The challenge in tumor follow-up assessment
The number of cancer patients with follow-up CTs is increasing. This causes a high workload and severe stress for radiologists. In clinical routine, often just a visual assessment is feasible, leading to accuracy and quality issues.
The good news
Advances in AI-based image analysis enable automation of key tasks. Computers are particularly good at spotting differences in image pairs, such as new lesions. They can also measure size changes in 3D volumes reliably. Our mission is to bring these capabilities into practical use and leverage them for more efficient workflow in the clinic.
What it takes to succeed
From discussions with radiologists, we know that a neat integration into radiology workflows and infrastructure is key. Waiting and correction time is not acceptable. Therefore, we are developing robust and fast algorithms that make the follow-up assessment more efficient.

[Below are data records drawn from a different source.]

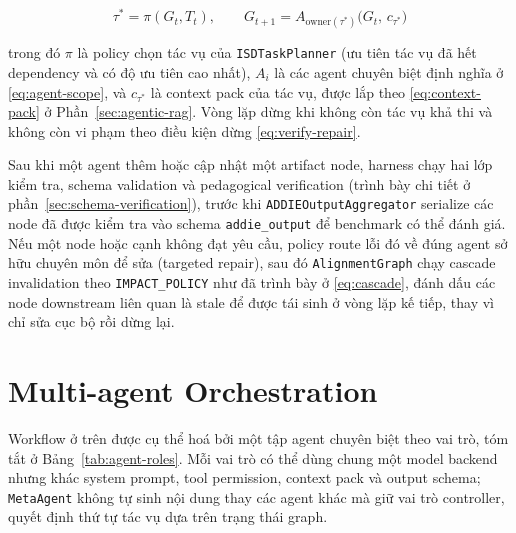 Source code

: \documentclass[../main.tex]{subfiles}
\begin{document}
\begin{equation}\label{eq:workflow-step}
\tau^* = \pi(G_t, T_t), \qquad G_{t+1} = A_{\mathrm{owner}(\tau^*)}\big(G_t,\, c_{\tau^*}\big)
\end{equation}

trong đó $\pi$ là policy chọn tác vụ của \texttt{ISDTaskPlanner} (ưu tiên tác vụ đã hết dependency và có độ ưu tiên cao nhất), $A_i$ là các agent chuyên biệt định nghĩa ở \eqref{eq:agent-scope}, và $c_{\tau^*}$ là context pack của tác vụ, được lắp theo \eqref{eq:context-pack} ở Phần~\ref{sec:agentic-rag}. Vòng lặp dừng khi không còn tác vụ khả thi và không còn vi phạm theo điều kiện dừng \eqref{eq:verify-repair}.

Sau khi một agent thêm hoặc cập nhật một artifact node, harness chạy hai lớp kiểm tra, schema validation và pedagogical verification (trình bày chi tiết ở phần~\ref{sec:schema-verification}), trước khi \texttt{ADDIEOutputAggregator} serialize các node đã được kiểm tra vào schema \texttt{addie\_output} để benchmark có thể đánh giá. Nếu một node hoặc cạnh không đạt yêu cầu, policy route lỗi đó về đúng agent sở hữu chuyên môn để sửa (targeted repair), sau đó \texttt{AlignmentGraph} chạy cascade invalidation theo \texttt{IMPACT\_POLICY} như đã trình bày ở \eqref{eq:cascade}, đánh dấu các node downstream liên quan là stale để được tái sinh ở vòng lặp kế tiếp, thay vì chỉ sửa cục bộ rồi dừng lại.

\section{Multi-agent Orchestration}

Workflow ở trên được cụ thể hoá bởi một tập agent chuyên biệt theo vai trò, tóm tắt ở Bảng~\ref{tab:agent-roles}. Mỗi vai trò có thể dùng chung một model backend nhưng khác system prompt, tool permission, context pack và output schema; \texttt{MetaAgent} không tự sinh nội dung thay các agent khác mà giữ vai trò controller, quyết định thứ tự tác vụ dựa trên trạng thái graph.
\end{document}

We have developed algorithms to measure lesions with a single click in the first exam and fully automatically during follow-up. Our neural networks have been trained on more than 16,000 lesions in CTs from over 20 clinics. Our accurate deformable registration enables a slice and cursor synchronization which facilitates the visual comparison of images.
Your best partner
We have long-term experience in image segmentation and registration, particularly in oncological applications, and combine data-driven and knowledge-based approaches. Our network of clinical partners enables us to deeply understand medical needs. Our unique position between business, technology, and clinical use enables us to make a difference in clinical routine.